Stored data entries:
☆ ☆ ☆

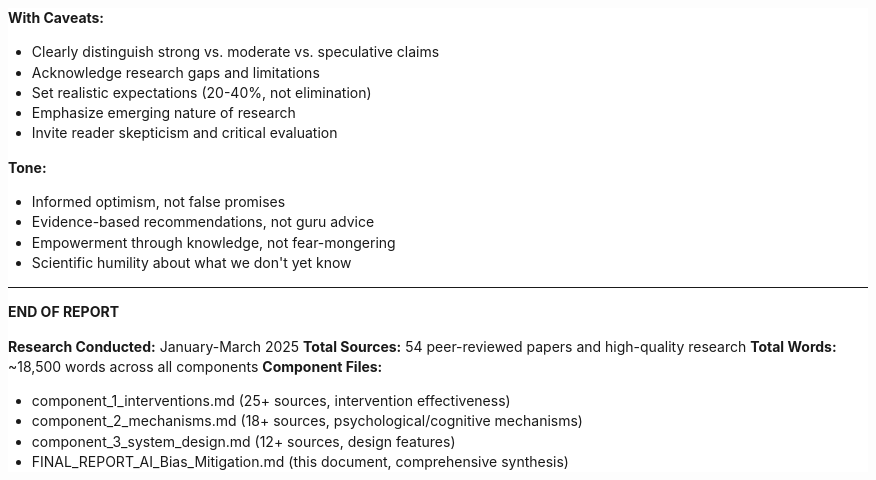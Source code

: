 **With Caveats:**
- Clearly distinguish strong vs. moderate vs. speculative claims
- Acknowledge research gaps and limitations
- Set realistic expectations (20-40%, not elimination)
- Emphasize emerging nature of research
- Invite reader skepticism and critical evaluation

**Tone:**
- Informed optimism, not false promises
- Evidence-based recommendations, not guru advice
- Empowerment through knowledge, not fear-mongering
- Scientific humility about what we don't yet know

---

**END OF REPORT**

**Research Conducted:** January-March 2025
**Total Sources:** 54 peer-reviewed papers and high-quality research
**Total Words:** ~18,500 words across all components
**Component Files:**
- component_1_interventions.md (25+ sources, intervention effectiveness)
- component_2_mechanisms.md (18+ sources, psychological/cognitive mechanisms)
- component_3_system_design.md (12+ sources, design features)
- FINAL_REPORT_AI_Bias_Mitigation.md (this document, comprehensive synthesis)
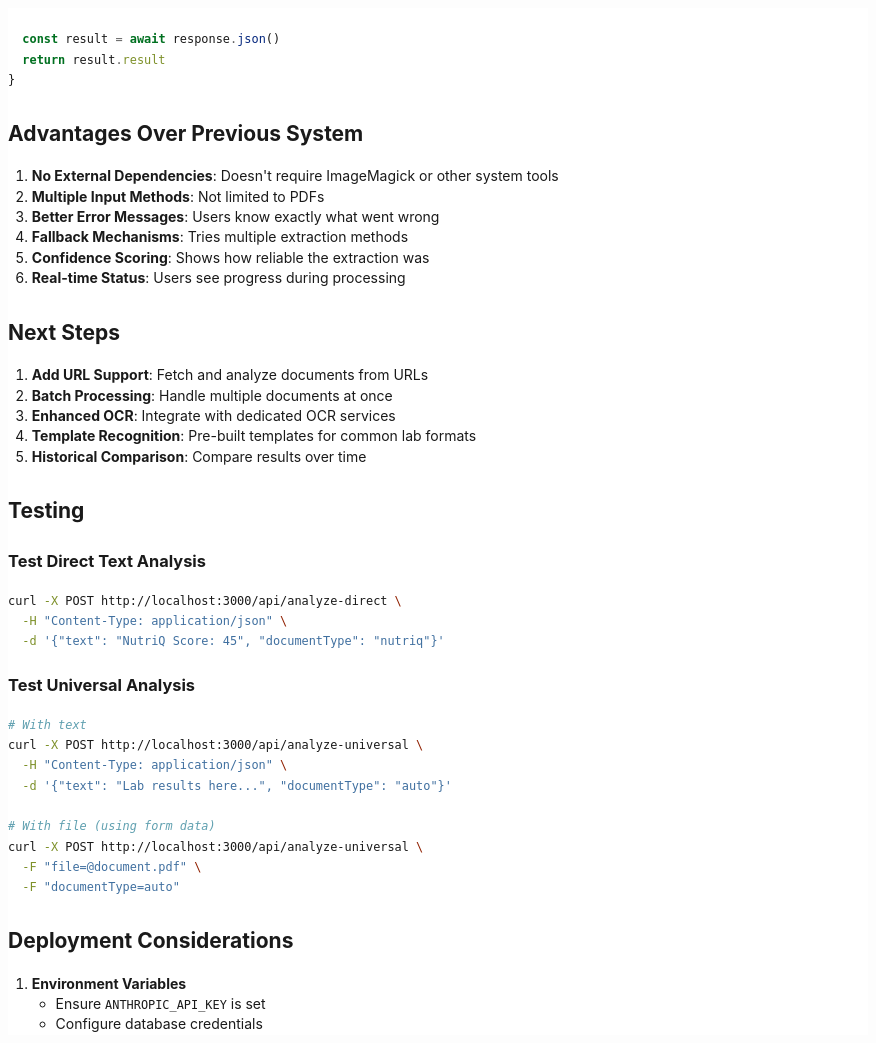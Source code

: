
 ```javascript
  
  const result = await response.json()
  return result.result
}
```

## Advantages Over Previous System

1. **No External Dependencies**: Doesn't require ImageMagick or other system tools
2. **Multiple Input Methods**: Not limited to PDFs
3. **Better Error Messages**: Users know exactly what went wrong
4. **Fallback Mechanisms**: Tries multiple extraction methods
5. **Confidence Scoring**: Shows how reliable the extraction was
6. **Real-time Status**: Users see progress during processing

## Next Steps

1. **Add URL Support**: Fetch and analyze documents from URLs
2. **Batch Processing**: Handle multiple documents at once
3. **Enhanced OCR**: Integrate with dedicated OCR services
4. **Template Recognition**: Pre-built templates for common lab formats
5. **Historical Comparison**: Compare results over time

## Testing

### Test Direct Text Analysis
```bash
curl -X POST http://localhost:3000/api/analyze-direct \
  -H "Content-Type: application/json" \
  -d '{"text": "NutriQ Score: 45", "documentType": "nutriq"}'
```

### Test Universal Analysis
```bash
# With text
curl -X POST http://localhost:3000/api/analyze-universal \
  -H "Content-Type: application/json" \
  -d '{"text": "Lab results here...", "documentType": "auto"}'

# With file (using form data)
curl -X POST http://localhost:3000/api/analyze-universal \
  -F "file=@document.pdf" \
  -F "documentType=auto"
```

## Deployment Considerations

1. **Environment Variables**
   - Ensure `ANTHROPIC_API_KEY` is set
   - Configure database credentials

☆ ☆ ☆

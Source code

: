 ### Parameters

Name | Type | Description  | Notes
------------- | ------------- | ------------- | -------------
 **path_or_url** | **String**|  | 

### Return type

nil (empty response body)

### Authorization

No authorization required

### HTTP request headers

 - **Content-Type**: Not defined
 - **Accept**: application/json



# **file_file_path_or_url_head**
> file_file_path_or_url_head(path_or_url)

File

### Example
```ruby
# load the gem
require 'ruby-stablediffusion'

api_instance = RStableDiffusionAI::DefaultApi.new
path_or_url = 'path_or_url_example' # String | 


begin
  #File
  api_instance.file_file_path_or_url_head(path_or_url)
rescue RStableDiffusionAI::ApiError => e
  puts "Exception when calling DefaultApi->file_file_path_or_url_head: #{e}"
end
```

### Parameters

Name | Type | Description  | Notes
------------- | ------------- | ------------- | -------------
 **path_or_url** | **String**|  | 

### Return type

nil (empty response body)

☆ ☆ ☆

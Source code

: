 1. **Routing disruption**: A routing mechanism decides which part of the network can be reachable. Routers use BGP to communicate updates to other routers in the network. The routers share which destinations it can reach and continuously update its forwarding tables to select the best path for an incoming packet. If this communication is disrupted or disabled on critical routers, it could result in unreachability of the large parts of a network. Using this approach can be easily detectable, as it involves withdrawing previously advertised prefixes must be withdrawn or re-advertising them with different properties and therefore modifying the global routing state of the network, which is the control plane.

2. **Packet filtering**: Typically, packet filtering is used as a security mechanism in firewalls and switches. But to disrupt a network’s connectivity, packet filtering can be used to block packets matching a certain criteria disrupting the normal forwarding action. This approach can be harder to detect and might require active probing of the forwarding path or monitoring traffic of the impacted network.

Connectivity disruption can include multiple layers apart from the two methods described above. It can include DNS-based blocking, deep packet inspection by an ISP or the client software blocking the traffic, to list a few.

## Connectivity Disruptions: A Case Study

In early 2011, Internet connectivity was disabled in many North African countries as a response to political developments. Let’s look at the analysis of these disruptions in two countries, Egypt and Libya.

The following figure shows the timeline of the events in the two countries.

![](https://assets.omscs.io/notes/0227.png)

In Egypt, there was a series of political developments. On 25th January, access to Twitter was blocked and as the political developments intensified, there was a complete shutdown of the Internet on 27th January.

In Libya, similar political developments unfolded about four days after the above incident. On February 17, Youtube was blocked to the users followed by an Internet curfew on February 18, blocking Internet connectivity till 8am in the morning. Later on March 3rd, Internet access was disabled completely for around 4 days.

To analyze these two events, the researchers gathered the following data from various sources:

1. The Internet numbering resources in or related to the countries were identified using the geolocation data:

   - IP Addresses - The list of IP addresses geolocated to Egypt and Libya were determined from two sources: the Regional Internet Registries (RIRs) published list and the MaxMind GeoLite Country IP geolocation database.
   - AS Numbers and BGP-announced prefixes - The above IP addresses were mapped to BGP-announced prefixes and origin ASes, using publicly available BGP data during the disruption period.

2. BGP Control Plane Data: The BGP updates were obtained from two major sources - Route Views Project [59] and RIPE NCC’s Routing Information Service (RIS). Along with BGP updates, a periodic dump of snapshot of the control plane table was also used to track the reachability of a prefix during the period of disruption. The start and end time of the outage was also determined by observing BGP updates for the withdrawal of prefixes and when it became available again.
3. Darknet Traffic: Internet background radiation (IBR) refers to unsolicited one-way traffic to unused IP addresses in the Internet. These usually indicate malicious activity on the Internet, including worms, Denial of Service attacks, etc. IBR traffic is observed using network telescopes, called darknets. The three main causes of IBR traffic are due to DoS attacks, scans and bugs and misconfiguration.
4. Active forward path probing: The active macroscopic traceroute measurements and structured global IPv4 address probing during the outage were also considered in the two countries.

☆ ☆ ☆

Check each line above for the string "response", then copy the ones that have it.

OUTPUT FOR THIS TASK.
  const result = await response.json()
nil (empty response body)
nil (empty response body)
In early 2011, Internet connectivity was disabled in many North African countries as a response to political developments. Let’s look at the analysis of these disruptions in two countries, Egypt and Libya.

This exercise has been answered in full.